Furthermore it's a misunderstanding to say that people attach value to a 'large number', the value is in the effort it took to arrive at it and the fruits it can give in the context of society. The sequence of bits by itself is meaningless because it only becomes a song or a movie using the right interpretation & context.
> “The record companies, my clients, have said, for some time now, and it’s been on their Website for some time now, that it’s perfectly lawful to take a CD that you’ve purchased, upload it onto your computer, put it onto your iPod."
Why are we letting record companies tell us what's lawful? (and by extension, what's not)
It's not as if we're letting them decide the law by putting something on their website. We are letting them tell us what their interpretation of the law is.
I don't know why the lawyer was telling the Supreme Court what the record companies' interpretation of the law was, but it doesn't sound especially nefarious.
I understand that in this particular case, the RIAA sided with consumers.
What I'm pointing out is that this sets a dangerous precedent for the future.
Now we (and the courts) are used to hearing what the record companies think is and is not lawful, when that has absolutely nothing to do with anything.
I've noticed a cycle here. Media companies donate tons to campaigns. They act out during electoral season because they know that people they write checks to will not dare talk back to them, and if possible will pressure regulators to back them to keep the money flowing. I saw a spike in this stuff in 2008 and in 2004 - articles, pushes for lawsuits, regulatory announcements that were otherwise baffling. Don't remember 2000 well, or rather it's overshadowed by other memories of that election. Anyway, I may be wrong of course but my point is I'm not surprised at seeing an announcement like this during election season. I think the balance of evidence is that regulators in this country work with significant political interference, regardless of claims to the contrary - if nothing else they're sensitive to the winds in Washington. Just a thought.
I'm not sure the amount they donate matters as much as the good press they donate. This is extremely valuable.
Consider the case of the bribes paid by the Peruvian government to media versus that paid to judges and politicians. While the latter two got tens or hundreds of thousands of dollars, a TV channel owners got $5 million. That acts as a proxy for their power.
What is the parallel? They act out during election season because they are in the middle of handing their most valuable asset out--their coverage. That is the true lobbying asset.
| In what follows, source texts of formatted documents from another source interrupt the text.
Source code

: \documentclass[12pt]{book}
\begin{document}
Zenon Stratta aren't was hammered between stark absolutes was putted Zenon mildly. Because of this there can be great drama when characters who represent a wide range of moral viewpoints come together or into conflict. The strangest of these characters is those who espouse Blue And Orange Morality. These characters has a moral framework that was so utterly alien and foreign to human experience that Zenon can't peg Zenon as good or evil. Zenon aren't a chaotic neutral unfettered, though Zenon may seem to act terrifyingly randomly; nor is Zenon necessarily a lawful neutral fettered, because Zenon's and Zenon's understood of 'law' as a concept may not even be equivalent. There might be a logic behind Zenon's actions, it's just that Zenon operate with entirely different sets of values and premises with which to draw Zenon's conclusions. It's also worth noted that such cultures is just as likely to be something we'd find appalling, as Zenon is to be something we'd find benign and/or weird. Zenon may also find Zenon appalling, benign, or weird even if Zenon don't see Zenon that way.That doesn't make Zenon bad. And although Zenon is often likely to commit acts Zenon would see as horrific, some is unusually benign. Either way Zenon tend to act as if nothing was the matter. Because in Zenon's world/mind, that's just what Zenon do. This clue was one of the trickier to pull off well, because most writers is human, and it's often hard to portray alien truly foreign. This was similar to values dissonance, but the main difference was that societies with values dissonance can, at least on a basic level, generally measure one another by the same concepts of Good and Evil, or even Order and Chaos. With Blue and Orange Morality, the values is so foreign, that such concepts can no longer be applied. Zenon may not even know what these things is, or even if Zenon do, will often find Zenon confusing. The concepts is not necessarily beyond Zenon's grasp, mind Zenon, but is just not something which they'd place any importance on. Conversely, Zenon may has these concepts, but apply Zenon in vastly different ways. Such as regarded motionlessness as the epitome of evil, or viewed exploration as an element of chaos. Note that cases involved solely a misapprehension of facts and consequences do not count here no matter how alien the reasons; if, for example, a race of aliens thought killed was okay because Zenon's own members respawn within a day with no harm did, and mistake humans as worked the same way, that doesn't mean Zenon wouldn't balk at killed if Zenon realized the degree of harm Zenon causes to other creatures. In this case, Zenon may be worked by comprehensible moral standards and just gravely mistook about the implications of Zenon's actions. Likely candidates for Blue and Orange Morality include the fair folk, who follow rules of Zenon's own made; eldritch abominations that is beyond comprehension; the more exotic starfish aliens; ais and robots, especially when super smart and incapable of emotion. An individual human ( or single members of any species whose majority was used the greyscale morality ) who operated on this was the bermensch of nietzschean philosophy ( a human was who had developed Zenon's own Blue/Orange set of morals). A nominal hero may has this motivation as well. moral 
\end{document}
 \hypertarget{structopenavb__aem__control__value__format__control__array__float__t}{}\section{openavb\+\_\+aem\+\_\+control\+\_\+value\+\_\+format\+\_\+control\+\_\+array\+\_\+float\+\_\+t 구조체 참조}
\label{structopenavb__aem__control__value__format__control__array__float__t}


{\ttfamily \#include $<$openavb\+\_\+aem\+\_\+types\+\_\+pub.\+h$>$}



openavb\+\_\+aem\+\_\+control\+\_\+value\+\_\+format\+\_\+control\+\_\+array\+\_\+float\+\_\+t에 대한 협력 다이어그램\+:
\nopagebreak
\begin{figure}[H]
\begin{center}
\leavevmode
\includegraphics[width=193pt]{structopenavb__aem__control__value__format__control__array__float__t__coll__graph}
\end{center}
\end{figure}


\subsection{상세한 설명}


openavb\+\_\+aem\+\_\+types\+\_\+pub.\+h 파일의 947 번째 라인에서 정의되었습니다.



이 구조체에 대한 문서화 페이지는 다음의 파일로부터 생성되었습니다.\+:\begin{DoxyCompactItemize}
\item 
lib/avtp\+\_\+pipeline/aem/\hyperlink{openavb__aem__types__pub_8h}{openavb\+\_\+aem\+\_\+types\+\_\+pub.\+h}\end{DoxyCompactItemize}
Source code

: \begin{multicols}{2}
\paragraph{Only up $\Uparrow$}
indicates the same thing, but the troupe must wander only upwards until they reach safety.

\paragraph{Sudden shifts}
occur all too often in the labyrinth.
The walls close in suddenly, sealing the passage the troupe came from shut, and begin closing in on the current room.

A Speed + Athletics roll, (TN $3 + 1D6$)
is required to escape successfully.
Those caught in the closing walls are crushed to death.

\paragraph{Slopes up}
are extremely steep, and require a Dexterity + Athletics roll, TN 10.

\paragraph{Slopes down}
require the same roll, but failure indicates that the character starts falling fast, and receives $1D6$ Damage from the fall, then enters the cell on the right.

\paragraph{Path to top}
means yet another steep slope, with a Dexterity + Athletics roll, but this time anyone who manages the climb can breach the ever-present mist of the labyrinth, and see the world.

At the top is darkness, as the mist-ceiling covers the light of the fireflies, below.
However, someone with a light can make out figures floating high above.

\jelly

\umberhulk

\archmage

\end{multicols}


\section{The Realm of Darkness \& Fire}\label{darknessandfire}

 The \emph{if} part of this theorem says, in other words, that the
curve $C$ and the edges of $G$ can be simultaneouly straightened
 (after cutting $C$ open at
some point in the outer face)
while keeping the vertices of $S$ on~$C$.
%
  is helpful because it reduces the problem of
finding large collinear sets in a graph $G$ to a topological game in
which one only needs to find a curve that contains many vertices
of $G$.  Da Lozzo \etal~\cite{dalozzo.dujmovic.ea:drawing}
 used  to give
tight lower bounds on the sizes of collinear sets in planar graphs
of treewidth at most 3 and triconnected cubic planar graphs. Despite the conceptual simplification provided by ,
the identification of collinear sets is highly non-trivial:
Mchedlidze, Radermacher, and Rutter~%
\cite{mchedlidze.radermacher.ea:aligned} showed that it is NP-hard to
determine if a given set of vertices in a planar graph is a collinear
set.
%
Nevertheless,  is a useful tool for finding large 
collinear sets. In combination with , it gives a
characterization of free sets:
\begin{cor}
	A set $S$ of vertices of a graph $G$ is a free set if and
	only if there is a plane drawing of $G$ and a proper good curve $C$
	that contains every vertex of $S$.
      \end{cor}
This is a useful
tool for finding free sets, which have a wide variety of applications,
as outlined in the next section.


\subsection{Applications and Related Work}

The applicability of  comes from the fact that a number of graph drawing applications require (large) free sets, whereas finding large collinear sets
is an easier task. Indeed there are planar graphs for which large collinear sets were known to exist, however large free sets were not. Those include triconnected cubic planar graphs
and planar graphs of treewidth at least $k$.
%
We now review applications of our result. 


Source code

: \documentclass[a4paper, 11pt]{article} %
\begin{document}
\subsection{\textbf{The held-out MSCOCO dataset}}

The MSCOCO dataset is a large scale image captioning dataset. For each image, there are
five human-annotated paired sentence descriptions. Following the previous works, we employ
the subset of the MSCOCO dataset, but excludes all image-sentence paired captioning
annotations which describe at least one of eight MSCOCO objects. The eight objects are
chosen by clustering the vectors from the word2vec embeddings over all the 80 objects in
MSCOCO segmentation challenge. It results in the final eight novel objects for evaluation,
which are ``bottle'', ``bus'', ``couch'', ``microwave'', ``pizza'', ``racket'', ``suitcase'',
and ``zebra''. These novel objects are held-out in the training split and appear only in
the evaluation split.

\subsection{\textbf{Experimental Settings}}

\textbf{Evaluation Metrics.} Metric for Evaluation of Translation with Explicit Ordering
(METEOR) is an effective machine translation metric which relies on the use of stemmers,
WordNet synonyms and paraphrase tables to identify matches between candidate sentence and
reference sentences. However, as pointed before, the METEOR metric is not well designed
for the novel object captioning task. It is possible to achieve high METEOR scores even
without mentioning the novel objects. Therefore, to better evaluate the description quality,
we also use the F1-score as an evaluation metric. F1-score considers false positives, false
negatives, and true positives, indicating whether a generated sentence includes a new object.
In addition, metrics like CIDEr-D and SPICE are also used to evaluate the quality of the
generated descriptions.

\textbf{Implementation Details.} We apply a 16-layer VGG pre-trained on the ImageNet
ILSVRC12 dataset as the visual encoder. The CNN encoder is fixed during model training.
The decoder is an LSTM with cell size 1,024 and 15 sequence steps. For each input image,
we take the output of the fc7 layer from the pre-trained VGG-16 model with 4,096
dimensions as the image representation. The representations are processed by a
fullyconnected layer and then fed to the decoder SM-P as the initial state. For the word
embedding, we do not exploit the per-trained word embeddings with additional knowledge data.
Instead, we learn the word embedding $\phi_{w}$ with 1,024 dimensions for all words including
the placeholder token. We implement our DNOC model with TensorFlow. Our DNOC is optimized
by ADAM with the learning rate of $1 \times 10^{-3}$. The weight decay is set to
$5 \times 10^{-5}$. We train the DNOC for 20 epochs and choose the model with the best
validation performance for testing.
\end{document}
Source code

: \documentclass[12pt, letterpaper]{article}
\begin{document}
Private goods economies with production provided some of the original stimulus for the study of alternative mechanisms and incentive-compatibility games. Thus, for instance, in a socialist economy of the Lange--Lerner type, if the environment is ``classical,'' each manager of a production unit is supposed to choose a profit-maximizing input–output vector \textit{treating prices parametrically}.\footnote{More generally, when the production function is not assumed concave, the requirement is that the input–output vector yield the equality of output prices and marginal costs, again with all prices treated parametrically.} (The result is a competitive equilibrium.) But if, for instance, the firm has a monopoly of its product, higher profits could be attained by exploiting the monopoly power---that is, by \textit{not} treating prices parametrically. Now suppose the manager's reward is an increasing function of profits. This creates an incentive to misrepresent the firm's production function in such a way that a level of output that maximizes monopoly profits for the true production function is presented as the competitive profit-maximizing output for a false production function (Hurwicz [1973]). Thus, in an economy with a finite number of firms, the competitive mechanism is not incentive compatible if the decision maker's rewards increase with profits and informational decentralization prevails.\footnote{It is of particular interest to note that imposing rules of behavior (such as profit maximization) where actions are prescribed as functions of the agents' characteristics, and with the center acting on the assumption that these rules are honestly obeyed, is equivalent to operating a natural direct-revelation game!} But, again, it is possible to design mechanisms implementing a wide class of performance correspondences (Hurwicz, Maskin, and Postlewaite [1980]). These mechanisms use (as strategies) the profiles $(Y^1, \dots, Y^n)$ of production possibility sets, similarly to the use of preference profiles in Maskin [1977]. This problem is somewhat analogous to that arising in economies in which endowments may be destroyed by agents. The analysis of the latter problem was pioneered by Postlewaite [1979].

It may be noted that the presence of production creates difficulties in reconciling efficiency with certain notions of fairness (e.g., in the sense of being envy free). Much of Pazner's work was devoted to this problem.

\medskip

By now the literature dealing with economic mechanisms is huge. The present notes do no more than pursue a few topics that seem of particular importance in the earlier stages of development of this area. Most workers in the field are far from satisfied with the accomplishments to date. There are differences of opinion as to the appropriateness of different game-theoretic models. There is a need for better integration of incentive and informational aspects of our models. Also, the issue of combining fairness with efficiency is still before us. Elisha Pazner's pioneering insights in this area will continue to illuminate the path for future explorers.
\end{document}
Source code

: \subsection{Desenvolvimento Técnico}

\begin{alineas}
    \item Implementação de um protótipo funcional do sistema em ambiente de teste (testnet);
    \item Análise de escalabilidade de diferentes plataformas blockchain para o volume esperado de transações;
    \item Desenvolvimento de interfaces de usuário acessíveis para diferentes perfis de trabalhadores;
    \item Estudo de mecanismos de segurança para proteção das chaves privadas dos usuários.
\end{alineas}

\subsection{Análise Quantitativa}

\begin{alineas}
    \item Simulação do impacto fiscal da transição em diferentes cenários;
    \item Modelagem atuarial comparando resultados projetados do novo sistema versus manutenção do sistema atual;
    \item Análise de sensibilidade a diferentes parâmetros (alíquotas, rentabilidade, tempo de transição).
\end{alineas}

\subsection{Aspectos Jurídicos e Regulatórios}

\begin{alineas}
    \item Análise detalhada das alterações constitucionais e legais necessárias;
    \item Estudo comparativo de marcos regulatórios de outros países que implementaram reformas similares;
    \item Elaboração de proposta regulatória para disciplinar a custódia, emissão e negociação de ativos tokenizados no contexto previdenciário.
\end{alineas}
Based on what you said I suppose they want to get what they want before the election happens and the horse is let out of the barn.
There are only two ways you protect yourself:
- Money.
- Knowledge.
So sneakernet it up my friends. Hide yourself in plain sight by creating false information about yourself. Hash and salt your passwords. Encrypt that laptop. Backup and encrypt that data.
Maybe you'll live long enough to see yourself become the villain.
Fortunately, shiny discs are all but obsolete, so this decision is quickly becoming irrelevant, not that there was ever any real risk for individuals ripping their own discs, just as there's no risk for an individual circumventing DRM on digital content they bought. Distributing tools to do so is the tricky part, so that's really the only exemption that would have an impact on the status quo.
Wow. It's finally clear. Content creators are against phase-shifting because it threatens their distribution mechanisms. Consumers want phase-shifting because it makes consuming media an order of magnitude better.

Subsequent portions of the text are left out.